Quantitative Systems Pharmacology

Quantitative systems pharmacology (QSP) is an exciting and powerful convergence of biological pathways, pharmacology, and mathematical models for drug development. QSP modeling helps drug developers understand the interaction of drugs in biological systems. Individually, the concepts and components of QSP are not new. However, merging these disciplines has the potential to significantly impact modern medicine by facilitating the discovery and utilization of newly identified molecular pathways and drug targets, especially in the pursuit of new therapies and individualized medicine.

What is Quantitative Systems Pharmacology? 

QSP is a computational method that mechanistically describes the interaction of a drug in the body. QSP models can be informed by in vitro data, animal models, and clinical endpoints in patients. QSP can be used to identify novel therapeutic targets, verify new therapeutic approaches to current targets, design virtual patient populations, and predict clinical exposure-response and efficacy outcomes for the design of clinical trials.

By utilizing “big data” (such as genomics, proteomics, and metabolomics), QSP can help guide appropriate study design or suggest additional experiments to make more informed drug development decisions. Similarly, QSP can significantly reduce missteps that might prolong the drug development process or even result in an unnecessary failure.

QSP has benefited from the insights gained in developing physiologically based pharmacokinetic (PBPK) models (predicting PK outcomes by differences in physiological variables) and has truly taken the power of systems biology and pharmacodynamics (PD) to a new level.

Quantitative Systems Pharmacology vs. Physiologically Based Pharmacokinetics

PBPK modeling is traditionally used to predict changes in PK outcomes in patient populations with changing physiological conditions. PD components can be added to PBPK models to integrate the effects of drug on the cellular processes that change the inherent physiological response.

QSP involves the development of mathematical models (e.g. ordinary differential equations) to describe biological systems relevant to a specific therapeutic target and to understand the mechanism(s) of action. These models are then used to predict clinically relevant PD responses (i.e. predicting heart-rate changes, muscle growth rate, etc.). QSP approaches can be particularly useful during early development when attempting to predict PD effects in humans based on early nonclinical in vitro and in vivo data.

Quantitative Systems Pharmacology Services

QSP is becoming an increasingly powerful component of drug development that can be employed at any stage (pre-clinical to Phase 3). The power of combining experimental, biological, and physiochemical data for model-informed decision making is just beginning to be harnessed. Allucent’s QSP services include:

  • Evaluation of therapeutic targets in drug discovery
  • Pre-clinical to clinical translation (PK, efficacy, and safety)
  • Prediction of PD response and efficacious dose
  • PK/PD design and dose recommendation for Phase 2 studies
  • Virtual patient populations

Benefits of Quantitative Systems Pharmacology

QSP can potentially save valuable time and resources during drug development. Applying QSP modeling early can guide the design of therapeutics from the very beginning of the drug discovery process. QSP can help facilitate the decision-making process in order to get the right drug, to the right patient, and at the right time.

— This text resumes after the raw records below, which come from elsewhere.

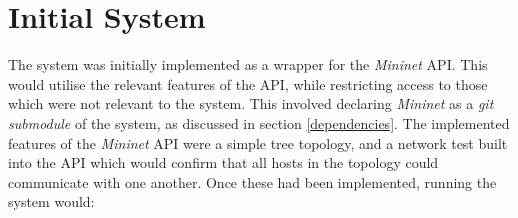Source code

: 













%
%
%
%
%
%
%
%
%

\section{Initial System}
\label{initial_system}
The system was initially implemented as a wrapper for the \textit{Mininet} API.
This would utilise the relevant features of the API, while restricting access to those which were not relevant to the system.
This involved declaring \textit{Mininet} as a \textit{git submodule} of the system, as discussed in section \ref{dependencies}.
The implemented features of the \textit{Mininet} API were a simple tree topology, and a network test built into the API which would confirm that all hosts in the topology could communicate with one another.
Once these had been implemented, running the system would:

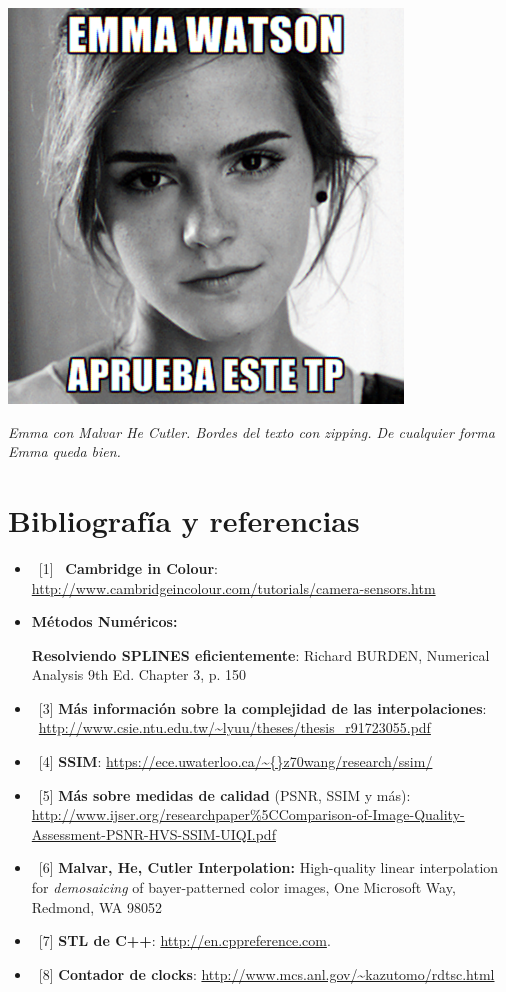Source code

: 	\begin{center}
		\includegraphics[scale=0.5]{img/filtered_apruebaestetp.png}
		\vspace{2pt}
		\par
		\footnotesize\textit{Emma con Malvar He Cutler. Bordes del texto con zipping. De cualquier forma Emma queda bien.}
	\end{center}


\section{Bibliografía y referencias} 

\begin{itemize}
\item \ [1] \ \textbf{Cambridge in Colour}:  \url{http://www.cambridgeincolour.com/tutorials/camera-sensors.htm}
\item \textbf{Métodos Numéricos:}
		\par [2] \textbf{Resolviendo SPLINES eficientemente}: Richard BURDEN, Numerical Analysis 9th Ed. Chapter 3, p. 150
\item \ [3] \textbf{Más información sobre la complejidad de las interpolaciones}: \ \url{http://www.csie.ntu.edu.tw/~lyuu/theses/thesis\_r91723055.pdf}
\item \ [4] \textbf{SSIM}:  \url{https://ece.uwaterloo.ca/\~{}z70wang/research/ssim/}
\item \ [5] \textbf{Más sobre medidas de calidad} (PSNR, SSIM y más): \url{http://www.ijser.org/researchpaper\%5CComparison-of-Image-Quality-Assessment-PSNR-HVS-SSIM-UIQI.pdf}
\item \ [6] \textbf{Malvar, He, Cutler Interpolation:} High-quality linear interpolation for \textit{demosaicing} of bayer-patterned color images, One Microsoft Way, Redmond, WA 98052
\item \ [7] \textbf{STL de C++}: \url{http://en.cppreference.com}.
\item \ [8] \textbf{Contador de clocks}: \url{http://www.mcs.anl.gov/\~kazutomo/rdtsc.html}

\end{itemize}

Many drug candidates fail in Phase 1 due to poor PK properties or fail in Phase 2 due to less than expected efficacy. QSP offers the potential to predict and evaluate critical aspects related to the efficacy of a drug candidate and provide a “road map” to designing Phase 2 clinical studies to potentially improve outcomes.

Ideally, QSP is applied throughout the drug development process, from pre-clinical through clinical development, to harness its true power and capacity. In programs where the first clinical study will be in a patient population such as in a rare disease or in cellular and gene therapies, the need to predict a therapeutic dose for the first in human dose is crucial. QSP offers the ability to help make these critical decisions with more confidence.

QSP can incorporate evolving nonclinical and clinical data to better inform development decisions such as identification of novel indications, selection of doses, and evaluation of a drug’s potential to have a clinically meaningful impact for patients.